WHAT NEEDS TO BE DONE
Output all the data exactly. Pictures do not belong in the copy.
** Opening THE DATA block **
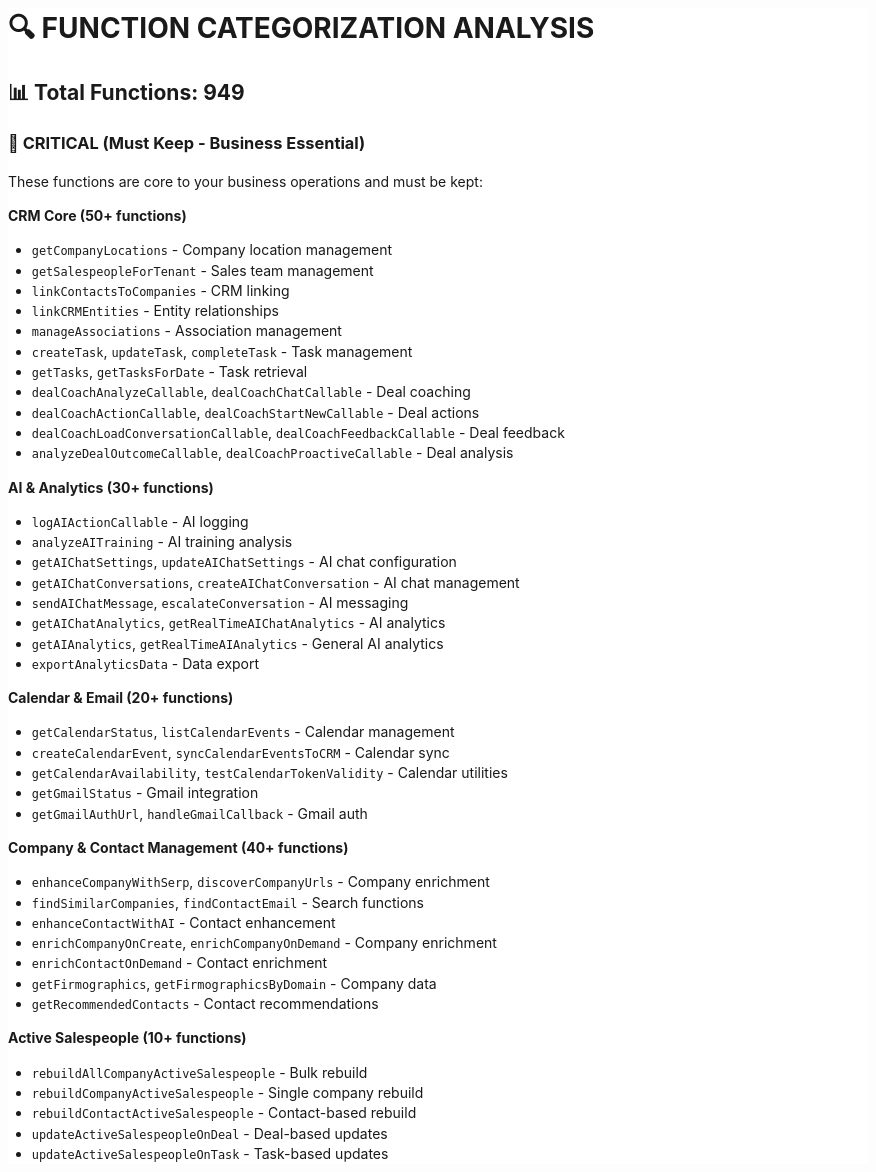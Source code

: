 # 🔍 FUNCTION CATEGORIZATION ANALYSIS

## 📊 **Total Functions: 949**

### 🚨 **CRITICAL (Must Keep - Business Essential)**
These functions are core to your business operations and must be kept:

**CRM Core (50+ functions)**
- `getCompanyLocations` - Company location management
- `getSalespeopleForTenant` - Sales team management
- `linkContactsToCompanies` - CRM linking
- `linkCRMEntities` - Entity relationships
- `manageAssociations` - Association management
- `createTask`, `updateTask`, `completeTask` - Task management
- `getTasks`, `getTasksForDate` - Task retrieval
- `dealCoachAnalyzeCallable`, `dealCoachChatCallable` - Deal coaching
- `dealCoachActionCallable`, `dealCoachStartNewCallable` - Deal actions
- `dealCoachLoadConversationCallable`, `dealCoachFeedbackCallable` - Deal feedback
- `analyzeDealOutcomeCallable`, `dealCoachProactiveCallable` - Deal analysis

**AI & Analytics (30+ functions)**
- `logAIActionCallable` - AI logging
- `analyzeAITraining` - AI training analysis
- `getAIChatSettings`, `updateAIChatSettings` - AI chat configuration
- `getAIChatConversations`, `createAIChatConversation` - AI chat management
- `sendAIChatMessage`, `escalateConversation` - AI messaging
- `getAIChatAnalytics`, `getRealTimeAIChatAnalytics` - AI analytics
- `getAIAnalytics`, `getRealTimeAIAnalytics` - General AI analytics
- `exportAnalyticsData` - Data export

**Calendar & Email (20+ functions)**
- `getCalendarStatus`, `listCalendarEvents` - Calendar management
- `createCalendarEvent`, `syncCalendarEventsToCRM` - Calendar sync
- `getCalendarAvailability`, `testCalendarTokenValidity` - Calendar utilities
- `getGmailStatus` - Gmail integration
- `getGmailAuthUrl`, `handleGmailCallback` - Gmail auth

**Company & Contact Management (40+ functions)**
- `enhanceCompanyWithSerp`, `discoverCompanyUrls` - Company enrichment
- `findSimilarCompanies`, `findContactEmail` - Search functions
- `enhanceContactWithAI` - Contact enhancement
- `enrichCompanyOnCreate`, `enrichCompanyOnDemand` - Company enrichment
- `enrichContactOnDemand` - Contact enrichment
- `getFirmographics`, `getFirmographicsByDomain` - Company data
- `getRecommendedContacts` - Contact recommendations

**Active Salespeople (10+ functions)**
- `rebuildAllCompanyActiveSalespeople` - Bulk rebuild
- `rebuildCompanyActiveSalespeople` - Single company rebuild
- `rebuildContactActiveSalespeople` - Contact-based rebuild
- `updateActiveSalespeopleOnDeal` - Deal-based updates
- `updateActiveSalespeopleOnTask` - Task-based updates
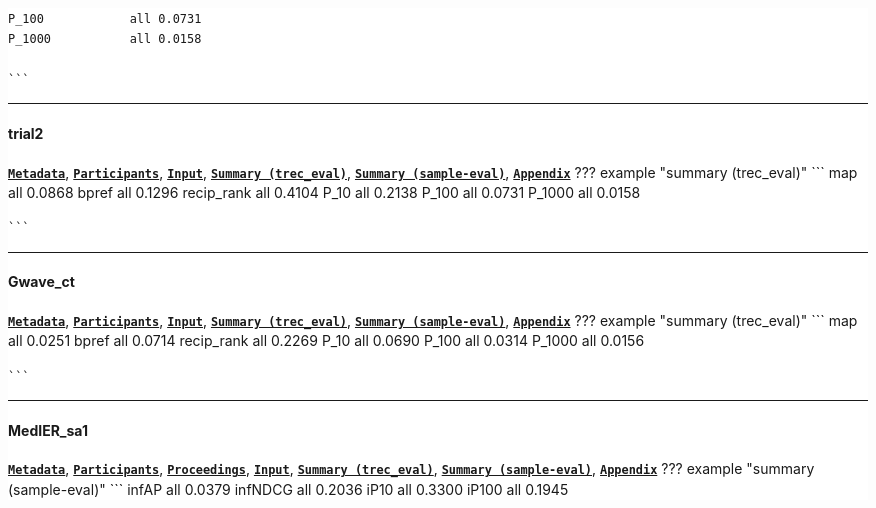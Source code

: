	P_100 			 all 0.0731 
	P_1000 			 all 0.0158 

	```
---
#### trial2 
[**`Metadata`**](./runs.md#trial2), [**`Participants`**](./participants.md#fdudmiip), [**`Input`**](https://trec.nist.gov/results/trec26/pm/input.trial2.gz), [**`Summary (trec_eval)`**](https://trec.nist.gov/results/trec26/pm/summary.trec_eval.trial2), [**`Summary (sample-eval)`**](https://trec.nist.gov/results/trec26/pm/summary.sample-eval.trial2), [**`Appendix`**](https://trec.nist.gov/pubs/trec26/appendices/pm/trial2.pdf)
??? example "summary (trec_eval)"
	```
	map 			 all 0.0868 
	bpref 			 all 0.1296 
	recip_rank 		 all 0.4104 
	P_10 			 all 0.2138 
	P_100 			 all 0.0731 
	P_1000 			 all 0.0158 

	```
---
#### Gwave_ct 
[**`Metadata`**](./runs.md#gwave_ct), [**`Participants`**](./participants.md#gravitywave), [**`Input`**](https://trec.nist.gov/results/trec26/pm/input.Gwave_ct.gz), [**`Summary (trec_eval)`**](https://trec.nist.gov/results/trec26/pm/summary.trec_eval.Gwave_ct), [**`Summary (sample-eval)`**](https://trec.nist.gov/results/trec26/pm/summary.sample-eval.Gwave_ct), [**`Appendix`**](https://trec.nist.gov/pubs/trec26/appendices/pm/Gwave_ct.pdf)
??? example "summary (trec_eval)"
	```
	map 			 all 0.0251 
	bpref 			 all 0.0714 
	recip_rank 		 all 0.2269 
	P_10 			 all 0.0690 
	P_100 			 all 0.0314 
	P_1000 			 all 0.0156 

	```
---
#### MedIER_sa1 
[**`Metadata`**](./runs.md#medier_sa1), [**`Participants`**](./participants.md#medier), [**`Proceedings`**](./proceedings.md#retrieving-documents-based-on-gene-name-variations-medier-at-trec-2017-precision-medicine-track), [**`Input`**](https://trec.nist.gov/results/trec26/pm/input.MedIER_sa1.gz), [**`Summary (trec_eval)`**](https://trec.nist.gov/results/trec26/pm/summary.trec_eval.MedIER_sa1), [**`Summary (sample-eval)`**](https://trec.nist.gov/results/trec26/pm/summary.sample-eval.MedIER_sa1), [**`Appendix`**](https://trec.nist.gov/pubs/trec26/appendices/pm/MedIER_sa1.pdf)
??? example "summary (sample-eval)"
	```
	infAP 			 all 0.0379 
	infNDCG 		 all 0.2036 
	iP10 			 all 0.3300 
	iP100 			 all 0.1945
** Closing THE DATA block **
SOLUTION TO THIS PROBLEM
Source code

: # 🔍 FUNCTION CATEGORIZATION ANALYSIS

## 📊 **Total Functions: 949**

### 🚨 **CRITICAL (Must Keep - Business Essential)**
These functions are core to your business operations and must be kept:

**CRM Core (50+ functions)**
- `getCompanyLocations` - Company location management
- `getSalespeopleForTenant` - Sales team management
- `linkContactsToCompanies` - CRM linking
- `linkCRMEntities` - Entity relationships
- `manageAssociations` - Association management
- `createTask`, `updateTask`, `completeTask` - Task management
- `getTasks`, `getTasksForDate` - Task retrieval
- `dealCoachAnalyzeCallable`, `dealCoachChatCallable` - Deal coaching
- `dealCoachActionCallable`, `dealCoachStartNewCallable` - Deal actions
- `dealCoachLoadConversationCallable`, `dealCoachFeedbackCallable` - Deal feedback
- `analyzeDealOutcomeCallable`, `dealCoachProactiveCallable` - Deal analysis

**AI & Analytics (30+ functions)**
- `logAIActionCallable` - AI logging
- `analyzeAITraining` - AI training analysis
- `getAIChatSettings`, `updateAIChatSettings` - AI chat configuration
- `getAIChatConversations`, `createAIChatConversation` - AI chat management
- `sendAIChatMessage`, `escalateConversation` - AI messaging
- `getAIChatAnalytics`, `getRealTimeAIChatAnalytics` - AI analytics
- `getAIAnalytics`, `getRealTimeAIAnalytics` - General AI analytics
- `exportAnalyticsData` - Data export

**Calendar & Email (20+ functions)**
- `getCalendarStatus`, `listCalendarEvents` - Calendar management
- `createCalendarEvent`, `syncCalendarEventsToCRM` - Calendar sync
- `getCalendarAvailability`, `testCalendarTokenValidity` - Calendar utilities
- `getGmailStatus` - Gmail integration
- `getGmailAuthUrl`, `handleGmailCallback` - Gmail auth

**Company & Contact Management (40+ functions)**
- `enhanceCompanyWithSerp`, `discoverCompanyUrls` - Company enrichment
- `findSimilarCompanies`, `findContactEmail` - Search functions
- `enhanceContactWithAI` - Contact enhancement
- `enrichCompanyOnCreate`, `enrichCompanyOnDemand` - Company enrichment
- `enrichContactOnDemand` - Contact enrichment
- `getFirmographics`, `getFirmographicsByDomain` - Company data
- `getRecommendedContacts` - Contact recommendations

**Active Salespeople (10+ functions)**
- `rebuildAllCompanyActiveSalespeople` - Bulk rebuild
- `rebuildCompanyActiveSalespeople` - Single company rebuild
- `rebuildContactActiveSalespeople` - Contact-based rebuild
- `updateActiveSalespeopleOnDeal` - Deal-based updates
- `updateActiveSalespeopleOnTask` - Task-based updates
Source code

:	P_100 			 all 0.0731 
	P_1000 			 all 0.0158 

	```
---
#### trial2 
[**`Metadata`**](./runs.md#trial2), [**`Participants`**](./participants.md#fdudmiip), [**`Input`**](https://trec.nist.gov/results/trec26/pm/input.trial2.gz), [**`Summary (trec_eval)`**](https://trec.nist.gov/results/trec26/pm/summary.trec_eval.trial2), [**`Summary (sample-eval)`**](https://trec.nist.gov/results/trec26/pm/summary.sample-eval.trial2), [**`Appendix`**](https://trec.nist.gov/pubs/trec26/appendices/pm/trial2.pdf)
??? example "summary (trec_eval)"
	```
	map 			 all 0.0868 
	bpref 			 all 0.1296 
	recip_rank 		 all 0.4104 
	P_10 			 all 0.2138 
	P_100 			 all 0.0731 
	P_1000 			 all 0.0158 

	```
---
#### Gwave_ct 
[**`Metadata`**](./runs.md#gwave_ct), [**`Participants`**](./participants.md#gravitywave), [**`Input`**](https://trec.nist.gov/results/trec26/pm/input.Gwave_ct.gz), [**`Summary (trec_eval)`**](https://trec.nist.gov/results/trec26/pm/summary.trec_eval.Gwave_ct), [**`Summary (sample-eval)`**](https://trec.nist.gov/results/trec26/pm/summary.sample-eval.Gwave_ct), [**`Appendix`**](https://trec.nist.gov/pubs/trec26/appendices/pm/Gwave_ct.pdf)
??? example "summary (trec_eval)"
	```
	map 			 all 0.0251 
	bpref 			 all 0.0714 
	recip_rank 		 all 0.2269 
	P_10 			 all 0.0690 
	P_100 			 all 0.0314 
	P_1000 			 all 0.0156 

	```
---
#### MedIER_sa1 
[**`Metadata`**](./runs.md#medier_sa1), [**`Participants`**](./participants.md#medier), [**`Proceedings`**](./proceedings.md#retrieving-documents-based-on-gene-name-variations-medier-at-trec-2017-precision-medicine-track), [**`Input`**](https://trec.nist.gov/results/trec26/pm/input.MedIER_sa1.gz), [**`Summary (trec_eval)`**](https://trec.nist.gov/results/trec26/pm/summary.trec_eval.MedIER_sa1), [**`Summary (sample-eval)`**](https://trec.nist.gov/results/trec26/pm/summary.sample-eval.MedIER_sa1), [**`Appendix`**](https://trec.nist.gov/pubs/trec26/appendices/pm/MedIER_sa1.pdf)
??? example "summary (sample-eval)"
	```
	infAP 			 all 0.0379 
	infNDCG 		 all 0.2036 
	iP10 			 all 0.3300 
	iP100 			 all 0.1945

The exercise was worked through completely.